Louanne furrowed her brow. “Sad? What do you mean?”
“Do you ever get sad about being a mother? Or like, just start to cry when you think about it?”
Louanne gasped. She was horrified. “God, no. Being a mother is my life’s calling.”
“But do you ever worry that you’re not learning how to do it fast enough?”
Louanne leaned in. “What do you mean, learning? There’s nothing to learn. I never had any trouble. I just knew how to do it.”
“Yes, of course.”
“Even the crying? Don’t you ever get frustrated trying to figure out what they want?”
“No. Not really. A mother knows her child’s cries.”
“Do you ever get worried that bad things are going to happen? Falls or accidents or things?”
“Uh. Not really. It’s my job to not let bad things happen.”
And now Louanne is suspicious.
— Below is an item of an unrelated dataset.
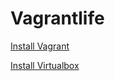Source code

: # Vagrantlife

[Install Vagrant](https://www.vagrantup.com/downloads.html)

[Install Virtualbox](https://www.virtualbox.org/wiki/Downloads)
Now Louanne watches carefully when she visits, and she knows that Louanne is checking off boxes in her mental notebook and making judgments.
The Baby is fussy, and the sun is coming up. She sits on the couch and carefully, gingerly, and watches as her daughter suckles the bottle. Together they’ll face another day as strangers. Perhaps the Dark Things will come back today. Perhaps she won’t let them in. Maybe she is definitely going to ask for help. Maybe she is worthy of motherhood. At this moment, she is enough. The Baby is enough. Love is enough.